--- START ---

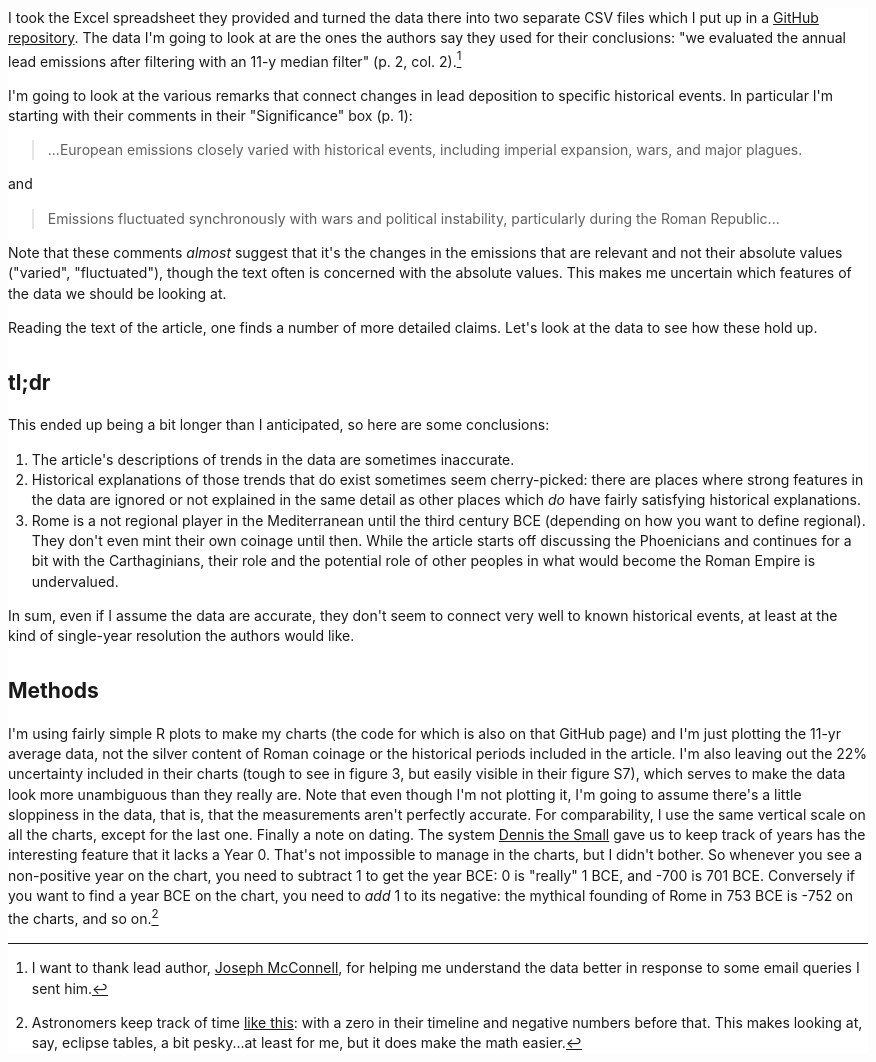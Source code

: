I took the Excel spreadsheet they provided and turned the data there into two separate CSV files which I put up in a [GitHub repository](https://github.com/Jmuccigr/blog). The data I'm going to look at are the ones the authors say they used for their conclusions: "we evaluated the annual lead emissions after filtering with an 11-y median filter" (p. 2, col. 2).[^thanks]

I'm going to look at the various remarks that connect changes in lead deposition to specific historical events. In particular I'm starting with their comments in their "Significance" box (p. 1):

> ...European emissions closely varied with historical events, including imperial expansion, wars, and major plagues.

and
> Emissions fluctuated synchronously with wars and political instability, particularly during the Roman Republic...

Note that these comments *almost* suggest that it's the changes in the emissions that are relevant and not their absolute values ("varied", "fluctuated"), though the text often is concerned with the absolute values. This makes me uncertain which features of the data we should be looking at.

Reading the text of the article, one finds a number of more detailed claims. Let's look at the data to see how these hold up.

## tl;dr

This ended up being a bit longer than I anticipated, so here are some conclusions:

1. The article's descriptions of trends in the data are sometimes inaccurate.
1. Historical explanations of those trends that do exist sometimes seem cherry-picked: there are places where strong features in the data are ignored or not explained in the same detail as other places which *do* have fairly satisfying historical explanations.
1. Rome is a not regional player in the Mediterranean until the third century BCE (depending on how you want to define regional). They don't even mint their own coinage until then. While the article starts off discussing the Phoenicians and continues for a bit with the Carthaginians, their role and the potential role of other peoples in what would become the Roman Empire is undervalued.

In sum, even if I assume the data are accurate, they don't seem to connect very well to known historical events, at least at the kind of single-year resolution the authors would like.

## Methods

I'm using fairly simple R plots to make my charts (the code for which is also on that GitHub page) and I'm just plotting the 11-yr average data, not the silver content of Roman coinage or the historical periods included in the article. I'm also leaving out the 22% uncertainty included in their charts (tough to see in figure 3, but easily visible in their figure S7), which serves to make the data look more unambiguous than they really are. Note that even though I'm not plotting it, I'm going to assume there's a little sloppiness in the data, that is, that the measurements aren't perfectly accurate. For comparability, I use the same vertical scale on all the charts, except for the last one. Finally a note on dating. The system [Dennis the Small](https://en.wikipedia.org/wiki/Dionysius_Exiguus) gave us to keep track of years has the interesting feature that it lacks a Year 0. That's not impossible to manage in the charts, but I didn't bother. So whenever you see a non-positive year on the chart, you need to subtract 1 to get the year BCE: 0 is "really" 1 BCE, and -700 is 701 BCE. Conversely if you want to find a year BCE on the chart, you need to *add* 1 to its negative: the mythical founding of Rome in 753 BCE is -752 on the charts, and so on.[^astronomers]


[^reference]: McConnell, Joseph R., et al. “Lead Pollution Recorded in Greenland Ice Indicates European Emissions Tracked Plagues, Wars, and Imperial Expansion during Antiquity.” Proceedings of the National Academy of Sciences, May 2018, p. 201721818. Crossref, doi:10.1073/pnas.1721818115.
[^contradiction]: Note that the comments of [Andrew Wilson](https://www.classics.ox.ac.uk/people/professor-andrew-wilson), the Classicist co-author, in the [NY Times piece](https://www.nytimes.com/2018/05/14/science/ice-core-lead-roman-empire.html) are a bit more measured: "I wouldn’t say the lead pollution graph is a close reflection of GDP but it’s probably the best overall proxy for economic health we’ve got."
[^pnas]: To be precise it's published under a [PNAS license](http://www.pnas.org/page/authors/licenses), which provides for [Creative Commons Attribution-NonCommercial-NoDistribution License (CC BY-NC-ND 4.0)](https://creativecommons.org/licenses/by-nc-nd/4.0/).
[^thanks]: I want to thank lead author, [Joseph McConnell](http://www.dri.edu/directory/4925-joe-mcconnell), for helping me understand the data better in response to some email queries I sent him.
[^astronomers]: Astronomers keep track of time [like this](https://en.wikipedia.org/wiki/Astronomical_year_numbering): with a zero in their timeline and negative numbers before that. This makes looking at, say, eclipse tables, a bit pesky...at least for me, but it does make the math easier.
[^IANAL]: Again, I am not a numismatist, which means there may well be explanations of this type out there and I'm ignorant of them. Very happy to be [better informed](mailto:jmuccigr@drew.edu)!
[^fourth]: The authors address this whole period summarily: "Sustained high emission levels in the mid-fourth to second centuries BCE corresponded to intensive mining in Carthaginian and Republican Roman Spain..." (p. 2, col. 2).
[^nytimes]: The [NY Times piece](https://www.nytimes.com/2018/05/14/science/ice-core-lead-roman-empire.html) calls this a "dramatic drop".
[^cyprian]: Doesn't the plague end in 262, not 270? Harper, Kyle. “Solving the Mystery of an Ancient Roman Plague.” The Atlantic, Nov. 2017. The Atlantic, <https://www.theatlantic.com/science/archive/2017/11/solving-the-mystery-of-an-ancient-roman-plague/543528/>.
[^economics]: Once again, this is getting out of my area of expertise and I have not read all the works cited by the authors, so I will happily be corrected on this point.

--- END ---

## WORK REQUEST
Copy from the entries only those lines that hold the word "looking".

## RESPONSE BELOW
Note that these comments *almost* suggest that it's the changes in the emissions that are relevant and not their absolute values ("varied", "fluctuated"), though the text often is concerned with the absolute values. This makes me uncertain which features of the data we should be looking at.
[^astronomers]: Astronomers keep track of time [like this](https://en.wikipedia.org/wiki/Astronomical_year_numbering): with a zero in their timeline and negative numbers before that. This makes looking at, say, eclipse tables, a bit pesky...at least for me, but it does make the math easier.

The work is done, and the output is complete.